Codex 21-22 (2025) est un ensemble d’oeuvres créées spécifiquement pour l’exposition « Le temps creuse même le marbre الدوام ينقب الرخام » à l’Abbaye de Jumièges, à partir de plaques de verre au gélatino-bromure d’argent trouvées dans un grenier familial. Les images – probablement des portraits des membres de sa belle-famille il y a un siècle – ont presque entièrement disparu de ces plaques, laissant place à des traces gris argenté sur une surface noire ou marron : résultat de l’altération chimique et de la dégradation de la surface photosensible au fil du temps.

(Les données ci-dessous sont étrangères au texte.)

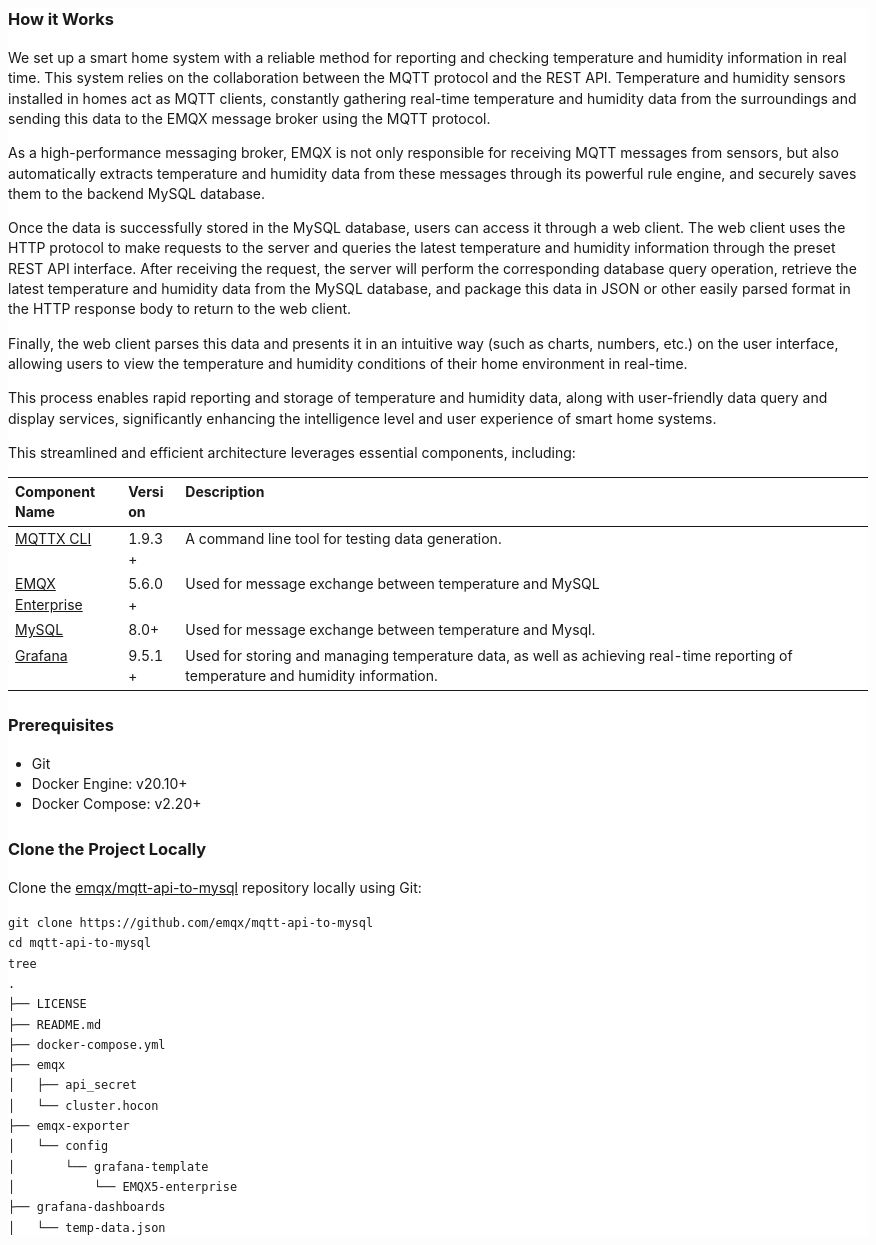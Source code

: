 ### How it Works

We set up a smart home system with a reliable method for reporting and checking temperature and humidity information in real time. This system relies on the collaboration between the MQTT protocol and the REST API. Temperature and humidity sensors installed in homes act as MQTT clients, constantly gathering real-time temperature and humidity data from the surroundings and sending this data to the EMQX message broker using the MQTT protocol.

As a high-performance messaging broker, EMQX is not only responsible for receiving MQTT messages from sensors, but also automatically extracts temperature and humidity data from these messages through its powerful rule engine, and securely saves them to the backend MySQL database.

Once the data is successfully stored in the MySQL database, users can access it through a web client. The web client uses the HTTP protocol to make requests to the server and queries the latest temperature and humidity information through the preset REST API interface. After receiving the request, the server will perform the corresponding database query operation, retrieve the latest temperature and humidity data from the MySQL database, and package this data in JSON or other easily parsed format in the HTTP response body to return to the web client. 

Finally, the web client parses this data and presents it in an intuitive way (such as charts, numbers, etc.) on the user interface, allowing users to view the temperature and humidity conditions of their home environment in real-time.

This process enables rapid reporting and storage of temperature and humidity data, along with user-friendly data query and display services, significantly enhancing the intelligence level and user experience of smart home systems.

This streamlined and efficient architecture leverages essential components, including:

| Component Name                                           | Version | Description                                                  |
| :------------------------------------------------------- | :------ | :----------------------------------------------------------- |
| [MQTTX CLI](https://mqttx.app/cli)                       | 1.9.3+  | A command line tool for testing data generation.             |
| [EMQX Enterprise](https://www.emqx.com/en/products/emqx) | 5.6.0+  | Used for message exchange between temperature and MySQL      |
| [MySQL](https://www.postgresql.org/)                     | 8.0+    | Used for message exchange between temperature and Mysql.     |
| [Grafana](https://grafana.com/)                          | 9.5.1+  | Used for storing and managing temperature data, as well as achieving real-time reporting of temperature and humidity information. |

### Prerequisites

- Git
- Docker Engine: v20.10+
- Docker Compose: v2.20+

### Clone the Project Locally

Clone the [emqx/mqtt-api-to-mysql](https://github.com/emqx/mqtt-api-to-mysql) repository locally using Git:

```shell
git clone https://github.com/emqx/mqtt-api-to-mysql
cd mqtt-api-to-mysql
tree
.
├── LICENSE
├── README.md
├── docker-compose.yml
├── emqx
│   ├── api_secret
│   └── cluster.hocon
├── emqx-exporter
│   └── config
│       └── grafana-template
│           └── EMQX5-enterprise
├── grafana-dashboards
│   └── temp-data.json
```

Ici encore, armée d’une lame et d’une pointe sèche, Chiraz Chouchane recouvre les plaques de dessins, de symboles et de signes graphiques : mains, yeux, bribes de mots, rhizomes, petits personnages… Certaines sont laissées volontairement intactes, le passage du temps ayant fait oeuvre et créé naturellement « de belles arborescences et constellations ». Ce procédé ancien charrie également avec lui toute une culture et un rôle dans la construction d’imaginaires et de représentations. Si en France elles ont capturé les souvenirs de la vie familiale, en Tunisie les plaques photographiques au gélatino-bromure d’argent ont été majoritairement utilisées par des voyageurs européens, des fonctionnaires ou militaires français et des studios installés pendant la période du Protectorat, pour documenter le territoire ou immortaliser des scènes de rue, des paysages et des « types indigènes » à travers un regard empreint de la culture coloniale.
Chiraz Chouchane, Codex 21-22, 2025. Plaques de négatifs, gravure et dessin, dimensions variables. Courtesy de l’artiste.
En se réappropriant ces supports, Chiraz Chouchane opère également un renversement de l’esthétique qui a figé l’image de son pays d’origine pendant un siècle. Elle ouvre un espace d’écoute vers un autre monde. « Mon travail avec l’image est un travail expérimental, une archéologique un peu profane. J’essaie d’agir sur l’image afin d’en révéler une autre (présence) : le fantasme qu’une image puisse en dissimuler une autre plane toujours sur moi ! » Utilisé historiquement pour les textes religieux et les traités scientifiques ou philosophiques, le codex est l’ancêtre du livre imprimé. Dans ces trois séries, Chiraz Chouchane dessine une généalogie imaginaire pour « retrouver une mémoire ou une origine réconciliante qui tend vers un point de vue anachronique ». Ainsi le passé et le présent ne sont pas séparés et linéaires, mais peuvent se rencontrer et se transformer mutuellement dans un instant fugace, un « éclair ». Des éléments hétérogènes peuvent s’assembler d’une manière nouvelle, révélant des connexions cachées entre des périodes et des réalités différentes. Dans cette vision dynamique de l’histoire, les événements du passé peuvent résonner dans le présent, et le sens peut se créer à partir de cette confrontation.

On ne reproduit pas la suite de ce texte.